Where a picture occurs in the data, omit it, and copy all remaining data exactly.

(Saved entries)
══════════════════════════════

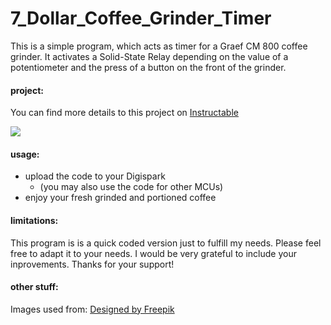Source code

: # 7_Dollar_Coffee_Grinder_Timer
This is a simple program, which acts as timer for a Graef CM 800 coffee grinder. It activates a Solid-State Relay depending on the value of a potentiometer and the press of a button on the front of the grinder.

#### project:
You can find more details to this project on [Instructable](https://www.instructables.com/id/The-7-Coffee-Grinder-Timer/)

![](https://cdn.instructables.com/FM0/NXC5/J70QTSJS/FM0NXC5J70QTSJS.MEDIUM.jpg "")

#### usage:
+ upload the code to your Digispark
    - (you may also use the code for other MCUs)
+ enjoy your fresh grinded and portioned coffee

#### limitations:
This program is is a quick coded version just to fulfill my needs. Please feel free to adapt it to your needs. I would be very grateful to include your inprovements.
Thanks for your support!

#### other stuff:
Images used from: <a href="http://www.freepik.com/free-vector/coffee-labels-collection_974184.htm">Designed by Freepik</a>
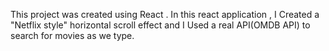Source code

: This project was created using React . 
In this react application , I Created a "Netflix style" horizontal scroll effect and I Used a real API(OMDB API) to search for movies as we type.
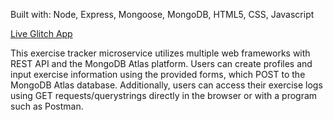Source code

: Built with: Node, Express, Mongoose, MongoDB, HTML5, CSS, Javascript

[Live Glitch App](https://sly-appendix.glitch.me)

This exercise tracker microservice utilizes multiple web frameworks with REST API and the MongoDB Atlas platform. Users can create profiles and input exercise information using the provided forms, which POST to the MongoDB Atlas database. Additionally, users can access their exercise logs using GET requests/querystrings directly in the browser or with a program such as Postman.
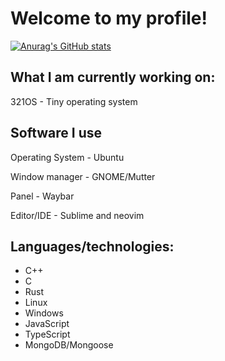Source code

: # Welcome to my profile!

[![Anurag's GitHub stats](https://github-readme-stats.vercel.app/api?username=danthedev123)](https://github.com/anuraghazra/github-readme-stats)

## What I am currently working on:
321OS - Tiny operating system

## Software I use
Operating System - Ubuntu

Window manager - GNOME/Mutter

Panel - Waybar

Editor/IDE - Sublime and neovim


## Languages/technologies:

- C++
- C
- Rust
- Linux
- Windows
- JavaScript
- TypeScript
- MongoDB/Mongoose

══════════════════════════════

Final answer:
Source code

: # 7_Dollar_Coffee_Grinder_Timer
This is a simple program, which acts as timer for a Graef CM 800 coffee grinder. It activates a Solid-State Relay depending on the value of a potentiometer and the press of a button on the front of the grinder.

#### project:
You can find more details to this project on [Instructable](https://www.instructables.com/id/The-7-Coffee-Grinder-Timer/)

![](https://cdn.instructables.com/FM0/NXC5/J70QTSJS/FM0NXC5J70QTSJS.MEDIUM.jpg "")

#### usage:
+ upload the code to your Digispark
    - (you may also use the code for other MCUs)
+ enjoy your fresh grinded and portioned coffee

#### limitations:
This program is is a quick coded version just to fulfill my needs. Please feel free to adapt it to your needs. I would be very grateful to include your inprovements.
Thanks for your support!

#### other stuff:
Images used from: <a href="http://www.freepik.com/free-vector/coffee-labels-collection_974184.htm">Designed by Freepik</a>
Source code

: This project was created using React . 
In this react application , I Created a "Netflix style" horizontal scroll effect and I Used a real API(OMDB API) to search for movies as we type.
Source code

: Built with: Node, Express, Mongoose, MongoDB, HTML5, CSS, Javascript

[Live Glitch App](https://sly-appendix.glitch.me)

This exercise tracker microservice utilizes multiple web frameworks with REST API and the MongoDB Atlas platform. Users can create profiles and input exercise information using the provided forms, which POST to the MongoDB Atlas database. Additionally, users can access their exercise logs using GET requests/querystrings directly in the browser or with a program such as Postman.
Source code

: # Welcome to my profile!

[![Anurag's GitHub stats](https://github-readme-stats.vercel.app/api?username=danthedev123)](https://github.com/anuraghazra/github-readme-stats)

## What I am currently working on:
321OS - Tiny operating system

## Software I use
Operating System - Ubuntu

Window manager - GNOME/Mutter

Panel - Waybar

Editor/IDE - Sublime and neovim


## Languages/technologies:

- C++
- C
- Rust
- Linux
- Windows
- JavaScript
- TypeScript
- MongoDB/Mongoose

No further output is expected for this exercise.